Jessica Lange and Drew Barrymore play the late Edith Bouvier Beale and her daughter, Edie, who were the aunt and cousin, respectively, of Jackie Kennedy. They lived in a fancy estate known as Grey Gardens in East Hampton, nowadays the artsy film colony on the far end of Long Island.

In 1975, a documentary was made about these two aging ladies, living with their faded dreams of past social standings, in the crumbling mansion. Both of them were semi-demented, living in the past and putting on airs for the film crew, Al and David Maysles.

The documentary (still available on DVD) is fascinating but lacks a back-story, so I recommend you see this fictionalized version first. You’ll be able to appreciate the doc much more, as well as the wondrous job done by Lange and Drew Barrymore, who’s come a long ways from that little “alligators-in-the-sewers” waif we saw years ago in “E.T.”

The supporting cast in the HBO film is strong, with Ken (“White Shadow”) Howard playing the estranged husband of Mother Beale and Jeanne Tripplehorn appearing late in the film as Jackie O.

Mother and daughter are shown living together in the gradually deteriorating estate as the decades pass, co-dependent and convincing each other of their respective singing and dancing talent and social graces. It’s a bit eerie and frightening, and one would be tempted to just pass them off as a couple of crazy little old cat ladies if they hadn’t been real socially prominent characters.

The makeup is surely admirable, as they age nearly 50 years over the length of the film. The real Edith died in 1976, while her daughter eventually sold Grey Gardens and lived until 2002.

This being a made-for-TV feature, any Oscar consideration is out of the question, but Barrymore, at the very least, should be up for a Golden Globe nomination for Best Actress. The character’s delusions float so close to the surface that most of the time you simply accept her as a once-talented but fading chanteuse. In truth, her singing and dancing was an embarrassment, and she had little or no training – only good breeding and tons of chutzpah.

The film makes good use of flashbacks to flesh out the story (would that then make them fleshbacks?), and the period musical numbers underline the sad lack of talent possessed by both these women.

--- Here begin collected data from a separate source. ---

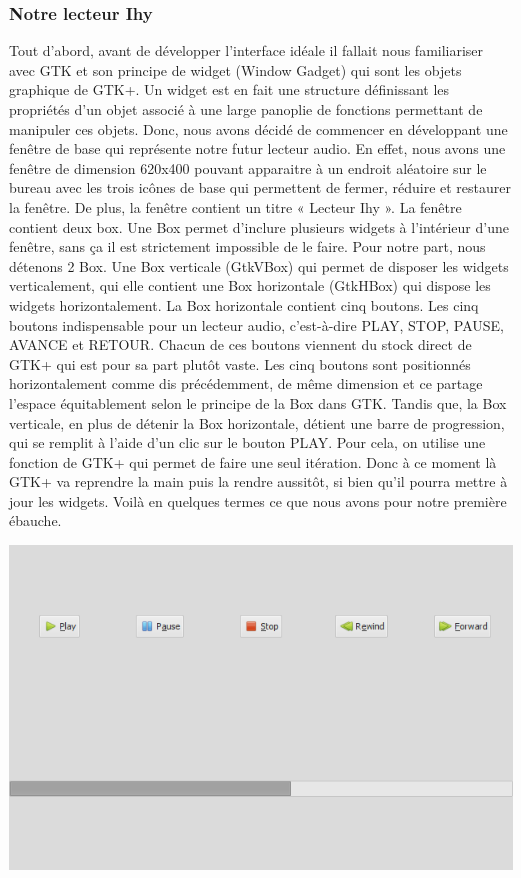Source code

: \documentclass[a4paper,12pt]{article}
\begin{document}
		\subsubsection{Notre lecteur Ihy}
Tout d'abord, avant de développer l'interface idéale il fallait nous
familiariser avec GTK et son principe de widget (Window Gadget) qui sont les
objets graphique de GTK+. Un widget est en fait une structure définissant les
propriétés d'un objet associé à une large panoplie de fonctions permettant de
manipuler ces objets. Donc, nous avons décidé de commencer en développant une
fenêtre de base qui représente notre futur lecteur audio. En effet, nous avons
une fenêtre de dimension 620x400 pouvant apparaitre à un endroit aléatoire sur
le bureau avec les trois icônes de base qui permettent de fermer, réduire et
restaurer la fenêtre. De plus, la fenêtre contient un titre « Lecteur Ihy ».  La
fenêtre contient deux box. Une Box permet d'inclure plusieurs widgets à
l'intérieur d'une fenêtre, sans ça il est strictement impossible de le faire.
Pour notre part, nous détenons 2 Box. Une Box verticale (GtkVBox) qui permet de
disposer les widgets verticalement, qui elle contient une Box horizontale
(GtkHBox) qui dispose les widgets horizontalement. La Box horizontale contient
cinq boutons. Les cinq boutons indispensable pour un lecteur audio, c'est-à-dire
PLAY, STOP, PAUSE, AVANCE et RETOUR. Chacun de ces boutons viennent du stock
direct de GTK+ qui est pour sa part plutôt vaste. Les cinq boutons sont
positionnés horizontalement comme dis précédemment, de même dimension et ce
partage l'espace équitablement selon le principe de la Box dans GTK.  Tandis
que, la Box verticale, en plus de détenir la Box horizontale, détient une barre
de progression, qui se remplit à l'aide d'un clic sur le bouton PLAY. Pour
cela, on utilise une fonction de GTK+ qui permet de faire une seul itération.
Donc à ce moment là GTK+ va reprendre la main puis la rendre aussitôt, si bien
qu’il pourra mettre à jour les widgets.  Voilà en quelques termes ce que
nous avons pour notre première ébauche.
\begin{center}
\includegraphics[scale=0.50]{img/gtk.png}
\end{center}
\end{document}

Watching the decline of the high and mighty is, for most of us, as fascinating as a car wreck. And watching these two women romping about in their make-believe world is at first compelling and at the end simply sad and tragic. All of which makes the film quite unique and noteworthy. You can catch it almost any night on HBO, and one would think it will eventually be released on DVD in a two-disc package with the original documentary.